0

My html code:

<form action="send_post.php" method="post">
    <input type="submit" value="Login" />
</form>

PHP code:

<?php
$con = mysqli_connect("","","");
if (!$con)
{
die('Could not connect: ' . mysql_error());
}
else
{
// echo('Connected with Mysql');
}
@mysql_select_db("a", $con);// connect to database db_name
if (isset($_POST['Submit']))
{
$email=$_POST['email']; 
 $pass=$_POST['pass']; 
$sql_query="INSERT INTO formdata (email, pass) VALUES('$email', '$pass')";}
?>

Database name: mysql Table name: formdata

Why it is not working? in second line I used 'local host' first but I was receiving error so I removed it.

Funk Forty Niner
  • 74,450
  • 15
  • 68
  • 141
user1808621
  • 13
  • 1
  • 3
    **Danger**: You are **vulnerable to [SQL injection attacks](http://bobby-tables.com/)** that you need to [defend](http://stackoverflow.com/questions/60174/best-way-to-prevent-sql-injection-in-php) yourself from. – Quentin May 19 '14 at 06:49
  • (1) Do not suppress error messages. `@mysql_select_db("a", $con);` (2) Show us all the HTML for the form. (3) Define "not working" – Quentin May 19 '14 at 06:50
  • You cannot mix MySQL APIs.

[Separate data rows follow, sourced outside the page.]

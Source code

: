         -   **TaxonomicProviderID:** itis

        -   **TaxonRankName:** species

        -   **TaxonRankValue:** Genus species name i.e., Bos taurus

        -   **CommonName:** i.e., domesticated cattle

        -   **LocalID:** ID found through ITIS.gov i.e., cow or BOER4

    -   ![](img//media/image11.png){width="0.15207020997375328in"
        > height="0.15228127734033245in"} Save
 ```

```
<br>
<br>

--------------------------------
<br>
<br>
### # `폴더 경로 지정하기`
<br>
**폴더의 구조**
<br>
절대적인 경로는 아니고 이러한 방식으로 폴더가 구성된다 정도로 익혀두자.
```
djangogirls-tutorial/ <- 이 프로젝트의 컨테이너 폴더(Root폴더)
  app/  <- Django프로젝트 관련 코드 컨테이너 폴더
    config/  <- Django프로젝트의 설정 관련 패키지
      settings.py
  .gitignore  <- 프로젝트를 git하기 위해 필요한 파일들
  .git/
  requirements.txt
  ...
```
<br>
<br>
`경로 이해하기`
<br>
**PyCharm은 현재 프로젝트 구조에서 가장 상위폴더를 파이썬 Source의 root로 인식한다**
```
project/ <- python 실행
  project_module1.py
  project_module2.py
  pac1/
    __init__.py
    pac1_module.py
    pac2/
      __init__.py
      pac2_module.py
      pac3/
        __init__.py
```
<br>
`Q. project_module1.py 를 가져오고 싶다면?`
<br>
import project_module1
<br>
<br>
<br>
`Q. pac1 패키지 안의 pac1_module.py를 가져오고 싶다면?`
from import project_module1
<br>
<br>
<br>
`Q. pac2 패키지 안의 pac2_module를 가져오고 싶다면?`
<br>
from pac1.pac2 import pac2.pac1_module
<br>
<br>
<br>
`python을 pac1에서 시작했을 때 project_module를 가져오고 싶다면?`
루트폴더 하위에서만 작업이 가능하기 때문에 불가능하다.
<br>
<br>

Add error reporting to the top of your file(s) `error_reporting(E_ALL); ini_set('display_errors', 1);` --- Plus, your conditional statement will fail. It's based on looking for your submit button being named `Submit` which it isn't. – Funk Forty Niner May 19 '14 at 06:50
  • 2
    I also noticed that you may be storing passwords in plain text. This is not recommended. Use [**CRYPT_BLOWFISH**](http://security.stackexchange.com/q/36471) or PHP 5.5's [`password_hash()`](http://www.php.net/manual/en/function.password-hash.php) function. For PHP < 5.5 use the [`password_hash() compatibility pack`](https://github.com/ircmaxell/password_compat). – Funk Forty Niner May 19 '14 at 07:03

1 Answers1

2
  1. You use the mysqli_ API to connect to your database and then test for errors and try to select a database with the mysql_ API. Pick one and stick to it. (Don't pick mysql_ it is deprecated).
  2. You only run the form handling code if there is a Submit data item in the submitted data. You have no form control with name="Submit" so that will never happen.
  3. Your form handling code expects there to be email and pass data in the submitted data but your form does not have fields with those names.
  4. Constructing an SQL query as a string and storing it in a variable is insufficient to do anything to your database. You have to actually sent it to the database server. That would use mysqli_query with your current approach, but you should switch to prepared statements
Quentin
  • 914,110
  • 126
  • 1,211
  • 1,335